Bazuca: Plano pronto para entregar em Bruxelas

Versão final contempla mais dinheiro para as empresas depois de documento inicial ter sido alvo de fortes críticas por parte de várias confederações empresariais e economistas, tal como tem sido avançado pelo Nascer do SOL.

O Programa de Recuperação e Resiliência (PRR) apresentado por António Costa ao Marcelo Rebelo de Sousa vai contar com 7.700 milhões de euros de apoios dedicados às empresas, de acordo com o Programa de Estabilidade (PE) aprovado na quinta-feira em Conselho de Ministros. Em cima da mesa estão 5.000 milhões de euros de apoios diretos às empresas e 2.700 milhões de apoios indiretos, a executar até 2026, no âmbito do PRR. Estes e outros números serão apresentados na próxima semana em Bruxelas para que possa ser aprovado e Portugal tenha acesso à bazuca europeia. «Estamos a chegar ao fim de uma longa maratona», disse António Costa, acenando com a aprovação do documento em junho.  «A ambição que temos é que no Ecofin de 21 de junho possamos aprovar os primeiros planos, temos muita vontade que entre eles esteja o de Portugal», afirmou.

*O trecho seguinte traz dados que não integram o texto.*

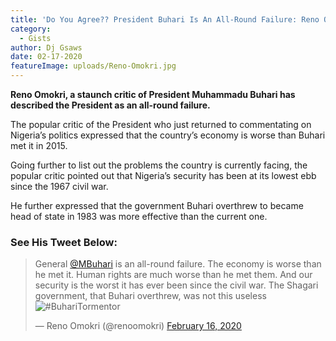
 ```yaml
---
title: 'Do You Agree?? President Buhari Is An All-Round Failure: Reno Omokri'
category:
  - Gists
author: Dj Gsaws
date: 02-17-2020
featureImage: uploads/Reno-Omokri.jpg
---
```

**Reno Omokri, a staunch critic of President Muhammadu Buhari has described the President as an all-round failure.**

The popular critic of the President who just returned to commentating on Nigeria’s politics expressed that the country’s economy is worse than Buhari met it in 2015.

Going further to list out the problems the country is currently facing, the popular critic pointed out that Nigeria’s security has been at its lowest ebb since the 1967 civil war.

He further expressed that the government Buhari overthrew to became head of state in 1983 was more effective than the current one.

### See His Tweet Below:

> General [@MBuhari](https://twitter.com/MBuhari?ref_src=twsrc%5Etfw) is an all-round failure. The economy is worse than he met it. Human rights are much worse than he met them. And our security is the worst it has ever been since the civil war. The Shagari government, that Buhari overthrew, was not this useless![\#BuhariTormentor](https://twitter.com/hashtag/BuhariTormentor?src=hash&ref_src=twsrc%5Etfw)
>
> — Reno Omokri (@renoomokri) [February 16, 2020](https://twitter.com/renoomokri/status/1229035408450822144?ref_src=twsrc%5Etfw)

Feitas as contas, a maior ‘fatia’ dos apoios diretos às empresas vai para a capitalização, que receberá 1.550 milhões de euros, seguida da inovação, com direito a 1.364 milhões. Mas abaixo dos mil milhões de euros de apoios estarão a descarbonização, que contará com 715 milhões de euros, a transição digital (650 milhões), a qualificação de recursos humanos (630 milhões) e a bioeconomia (145 milhões).

Nos apoios indiretos, a maior fatia diz respeito às infraestruturas (690 milhões de euros), seguindo-se a digitalização da administração pública (578 milhões), a qualidade das finanças públicas (406 milhões), a gestão hídrica (390 milhões), o hidrogénio e energias renováveis (371 milhões), a justiça económica e ambiente de negócios (267 milhões) e ainda a eficiência energética dos edifícios (70 milhões).

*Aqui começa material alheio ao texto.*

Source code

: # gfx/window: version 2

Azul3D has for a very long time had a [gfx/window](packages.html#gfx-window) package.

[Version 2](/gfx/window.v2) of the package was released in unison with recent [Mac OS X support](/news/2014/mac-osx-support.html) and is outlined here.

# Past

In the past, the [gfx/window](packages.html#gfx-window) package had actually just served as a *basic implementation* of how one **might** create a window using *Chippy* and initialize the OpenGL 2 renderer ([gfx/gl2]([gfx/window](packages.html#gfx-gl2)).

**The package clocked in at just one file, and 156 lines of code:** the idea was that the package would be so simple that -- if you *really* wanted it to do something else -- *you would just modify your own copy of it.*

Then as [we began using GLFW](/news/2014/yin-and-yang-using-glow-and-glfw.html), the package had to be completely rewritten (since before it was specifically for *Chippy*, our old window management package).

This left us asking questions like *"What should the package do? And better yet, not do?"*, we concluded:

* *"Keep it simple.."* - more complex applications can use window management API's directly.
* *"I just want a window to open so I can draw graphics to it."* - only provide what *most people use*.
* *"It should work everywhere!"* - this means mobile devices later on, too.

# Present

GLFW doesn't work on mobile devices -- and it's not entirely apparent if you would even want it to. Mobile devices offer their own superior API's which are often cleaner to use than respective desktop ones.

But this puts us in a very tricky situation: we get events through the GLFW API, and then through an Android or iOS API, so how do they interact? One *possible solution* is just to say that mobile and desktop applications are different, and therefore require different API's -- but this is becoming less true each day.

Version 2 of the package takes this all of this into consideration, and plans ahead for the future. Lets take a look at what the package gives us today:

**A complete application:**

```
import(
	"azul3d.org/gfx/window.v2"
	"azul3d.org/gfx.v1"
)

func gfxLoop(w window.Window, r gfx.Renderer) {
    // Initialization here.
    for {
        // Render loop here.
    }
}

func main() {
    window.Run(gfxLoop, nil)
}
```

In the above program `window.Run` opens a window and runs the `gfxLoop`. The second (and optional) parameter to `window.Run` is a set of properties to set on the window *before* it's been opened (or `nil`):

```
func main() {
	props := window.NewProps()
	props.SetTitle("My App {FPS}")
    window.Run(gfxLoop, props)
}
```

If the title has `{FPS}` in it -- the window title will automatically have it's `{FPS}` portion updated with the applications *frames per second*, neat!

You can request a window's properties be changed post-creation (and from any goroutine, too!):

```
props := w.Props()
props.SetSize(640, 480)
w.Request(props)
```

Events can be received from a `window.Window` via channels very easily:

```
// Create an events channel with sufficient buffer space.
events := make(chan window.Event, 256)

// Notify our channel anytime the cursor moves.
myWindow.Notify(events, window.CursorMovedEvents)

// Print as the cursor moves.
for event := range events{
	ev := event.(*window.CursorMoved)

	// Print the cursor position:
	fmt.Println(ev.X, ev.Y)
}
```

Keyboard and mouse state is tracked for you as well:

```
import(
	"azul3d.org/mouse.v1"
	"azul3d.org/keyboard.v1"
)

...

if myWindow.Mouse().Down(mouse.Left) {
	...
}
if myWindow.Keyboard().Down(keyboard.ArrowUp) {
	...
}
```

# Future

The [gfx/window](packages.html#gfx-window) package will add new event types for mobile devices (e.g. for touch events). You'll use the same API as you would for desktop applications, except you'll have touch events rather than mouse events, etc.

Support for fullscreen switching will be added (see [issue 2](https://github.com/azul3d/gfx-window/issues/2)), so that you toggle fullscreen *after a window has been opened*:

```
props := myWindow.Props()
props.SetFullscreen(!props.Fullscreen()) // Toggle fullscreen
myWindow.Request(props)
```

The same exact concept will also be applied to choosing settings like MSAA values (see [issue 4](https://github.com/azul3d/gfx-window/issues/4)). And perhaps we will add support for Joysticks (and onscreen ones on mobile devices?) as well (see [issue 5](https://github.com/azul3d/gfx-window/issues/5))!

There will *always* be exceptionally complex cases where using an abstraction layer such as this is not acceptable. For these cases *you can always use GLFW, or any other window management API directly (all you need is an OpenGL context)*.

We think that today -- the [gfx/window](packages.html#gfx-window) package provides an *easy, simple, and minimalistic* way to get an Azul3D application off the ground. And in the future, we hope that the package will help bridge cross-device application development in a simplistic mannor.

A descarbonização, a digitalização, a bioeconomia sustentável, a melhoria da rede rodoviária, o investimento nos recursos humanos, a promoção da investigação, desenvolvimento e inovação, a capacitação do sistema científico e a diminuição dos custos de contexto através da modernização da administração pública são os oito pontos de apoio às empresas privada.

Para o estimular o emprego, o PRR conta com 600 milhões de euros, dos quais 250 milhões de euros terão como destino as zonas desfavorecidas de Lisboa e Porto, «onde se prevê a aposta na formação profissional e nas políticas de promoção de empregabilidade ajustadas às realidades e dinâmicas locais, assim como o aumento da qualificação de adultos e na certificação das suas competências, bem como no completar de percursos de qualificação de jovens ativos».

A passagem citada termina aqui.